◆ Work to be completed:
Your task is to give the number of lines below that contain "Outlook". Give no other text.

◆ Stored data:
-- Opening Marker --
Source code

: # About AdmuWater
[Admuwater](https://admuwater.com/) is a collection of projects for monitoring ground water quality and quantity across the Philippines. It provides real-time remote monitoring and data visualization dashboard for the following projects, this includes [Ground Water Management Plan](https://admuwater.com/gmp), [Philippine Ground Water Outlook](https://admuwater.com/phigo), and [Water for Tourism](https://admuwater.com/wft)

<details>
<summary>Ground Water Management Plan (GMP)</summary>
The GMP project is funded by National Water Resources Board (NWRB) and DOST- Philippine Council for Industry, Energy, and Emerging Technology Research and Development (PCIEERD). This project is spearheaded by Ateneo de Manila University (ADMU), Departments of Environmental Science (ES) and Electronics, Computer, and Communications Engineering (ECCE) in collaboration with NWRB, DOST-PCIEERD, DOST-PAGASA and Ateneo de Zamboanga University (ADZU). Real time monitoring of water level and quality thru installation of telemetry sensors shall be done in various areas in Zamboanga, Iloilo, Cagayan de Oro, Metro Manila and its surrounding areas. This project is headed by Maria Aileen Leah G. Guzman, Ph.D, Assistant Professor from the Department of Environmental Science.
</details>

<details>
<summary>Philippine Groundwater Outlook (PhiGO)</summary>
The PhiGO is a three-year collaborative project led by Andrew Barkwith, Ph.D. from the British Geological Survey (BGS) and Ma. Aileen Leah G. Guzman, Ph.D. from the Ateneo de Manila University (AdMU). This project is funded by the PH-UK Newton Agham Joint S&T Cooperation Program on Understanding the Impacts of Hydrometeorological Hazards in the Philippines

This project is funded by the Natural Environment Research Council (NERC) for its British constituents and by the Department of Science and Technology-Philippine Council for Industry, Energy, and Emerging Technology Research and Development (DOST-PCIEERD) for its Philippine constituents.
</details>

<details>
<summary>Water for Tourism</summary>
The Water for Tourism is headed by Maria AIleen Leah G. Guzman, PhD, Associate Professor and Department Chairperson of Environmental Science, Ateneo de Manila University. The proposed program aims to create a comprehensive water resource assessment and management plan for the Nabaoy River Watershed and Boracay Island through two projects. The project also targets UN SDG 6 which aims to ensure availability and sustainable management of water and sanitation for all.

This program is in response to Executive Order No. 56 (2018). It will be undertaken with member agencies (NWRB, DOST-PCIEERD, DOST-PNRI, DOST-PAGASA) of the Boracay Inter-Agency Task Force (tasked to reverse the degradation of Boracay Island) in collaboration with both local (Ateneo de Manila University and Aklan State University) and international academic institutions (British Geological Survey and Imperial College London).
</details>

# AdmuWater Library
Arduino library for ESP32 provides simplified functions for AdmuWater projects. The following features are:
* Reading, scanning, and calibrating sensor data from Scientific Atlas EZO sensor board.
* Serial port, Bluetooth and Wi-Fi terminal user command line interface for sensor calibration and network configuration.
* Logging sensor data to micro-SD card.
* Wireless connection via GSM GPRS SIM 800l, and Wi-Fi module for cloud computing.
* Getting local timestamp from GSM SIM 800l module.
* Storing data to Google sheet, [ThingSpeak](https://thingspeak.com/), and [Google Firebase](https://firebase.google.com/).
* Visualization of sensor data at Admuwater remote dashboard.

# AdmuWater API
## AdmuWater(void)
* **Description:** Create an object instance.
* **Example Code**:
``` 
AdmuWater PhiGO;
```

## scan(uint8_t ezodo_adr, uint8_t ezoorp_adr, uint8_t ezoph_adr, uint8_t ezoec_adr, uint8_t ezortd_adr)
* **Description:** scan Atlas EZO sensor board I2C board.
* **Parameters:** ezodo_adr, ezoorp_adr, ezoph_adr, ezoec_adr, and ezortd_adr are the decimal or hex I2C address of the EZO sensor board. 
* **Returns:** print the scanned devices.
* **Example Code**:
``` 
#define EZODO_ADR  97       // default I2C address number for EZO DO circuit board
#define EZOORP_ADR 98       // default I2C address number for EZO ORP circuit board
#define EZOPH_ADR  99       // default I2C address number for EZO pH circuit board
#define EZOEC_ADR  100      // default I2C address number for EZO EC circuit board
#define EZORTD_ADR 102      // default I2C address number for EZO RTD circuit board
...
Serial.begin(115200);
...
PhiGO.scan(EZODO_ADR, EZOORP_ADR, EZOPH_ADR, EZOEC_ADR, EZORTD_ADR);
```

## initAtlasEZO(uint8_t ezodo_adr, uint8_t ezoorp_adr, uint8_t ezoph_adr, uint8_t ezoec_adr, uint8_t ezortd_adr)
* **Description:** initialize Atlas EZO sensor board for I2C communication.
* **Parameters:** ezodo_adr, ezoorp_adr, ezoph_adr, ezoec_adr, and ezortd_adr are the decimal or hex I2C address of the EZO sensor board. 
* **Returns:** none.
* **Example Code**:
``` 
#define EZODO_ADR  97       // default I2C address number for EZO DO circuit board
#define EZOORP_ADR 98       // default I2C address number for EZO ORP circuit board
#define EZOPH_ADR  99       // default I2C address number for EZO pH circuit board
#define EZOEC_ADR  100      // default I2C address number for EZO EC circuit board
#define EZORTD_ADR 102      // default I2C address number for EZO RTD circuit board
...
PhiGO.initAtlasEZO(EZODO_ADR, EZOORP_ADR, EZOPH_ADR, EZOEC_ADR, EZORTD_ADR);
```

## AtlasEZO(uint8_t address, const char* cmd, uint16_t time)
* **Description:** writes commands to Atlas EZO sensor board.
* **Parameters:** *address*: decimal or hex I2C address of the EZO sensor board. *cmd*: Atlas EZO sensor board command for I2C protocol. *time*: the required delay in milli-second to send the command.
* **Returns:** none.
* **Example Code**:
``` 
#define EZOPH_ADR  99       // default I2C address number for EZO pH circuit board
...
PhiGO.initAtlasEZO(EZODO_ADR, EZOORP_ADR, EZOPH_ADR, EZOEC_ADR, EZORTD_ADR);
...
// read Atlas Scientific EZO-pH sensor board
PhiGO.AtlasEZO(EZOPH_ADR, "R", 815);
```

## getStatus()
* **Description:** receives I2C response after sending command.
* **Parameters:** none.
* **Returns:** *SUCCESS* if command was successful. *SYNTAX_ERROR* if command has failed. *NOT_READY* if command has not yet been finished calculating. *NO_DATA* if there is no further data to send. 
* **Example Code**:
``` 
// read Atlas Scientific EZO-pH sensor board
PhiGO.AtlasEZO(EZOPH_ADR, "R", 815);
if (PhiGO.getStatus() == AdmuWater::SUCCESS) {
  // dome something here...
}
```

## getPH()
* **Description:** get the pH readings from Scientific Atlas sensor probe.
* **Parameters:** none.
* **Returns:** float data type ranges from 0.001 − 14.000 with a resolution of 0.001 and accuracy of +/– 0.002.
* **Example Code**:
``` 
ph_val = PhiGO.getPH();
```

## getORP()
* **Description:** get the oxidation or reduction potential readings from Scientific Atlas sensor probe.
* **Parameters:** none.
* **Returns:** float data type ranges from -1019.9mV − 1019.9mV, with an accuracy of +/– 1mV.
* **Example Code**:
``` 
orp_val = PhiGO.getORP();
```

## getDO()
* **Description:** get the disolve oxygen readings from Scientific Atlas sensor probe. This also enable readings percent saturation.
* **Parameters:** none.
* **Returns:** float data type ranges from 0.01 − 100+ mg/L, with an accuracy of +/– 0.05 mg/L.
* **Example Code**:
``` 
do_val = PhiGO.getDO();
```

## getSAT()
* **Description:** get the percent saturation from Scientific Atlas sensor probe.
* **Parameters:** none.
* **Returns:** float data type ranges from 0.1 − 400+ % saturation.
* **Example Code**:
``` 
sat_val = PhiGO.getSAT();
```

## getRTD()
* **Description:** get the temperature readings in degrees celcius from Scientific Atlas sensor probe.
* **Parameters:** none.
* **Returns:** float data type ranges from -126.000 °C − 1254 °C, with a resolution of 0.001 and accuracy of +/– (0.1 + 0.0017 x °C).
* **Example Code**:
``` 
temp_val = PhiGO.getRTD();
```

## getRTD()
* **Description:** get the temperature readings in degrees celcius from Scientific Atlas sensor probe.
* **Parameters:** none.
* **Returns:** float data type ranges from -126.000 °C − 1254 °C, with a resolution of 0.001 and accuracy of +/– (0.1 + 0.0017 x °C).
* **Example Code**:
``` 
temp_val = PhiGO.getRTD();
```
-- Closing Marker --
◆ Output of the exercise:
2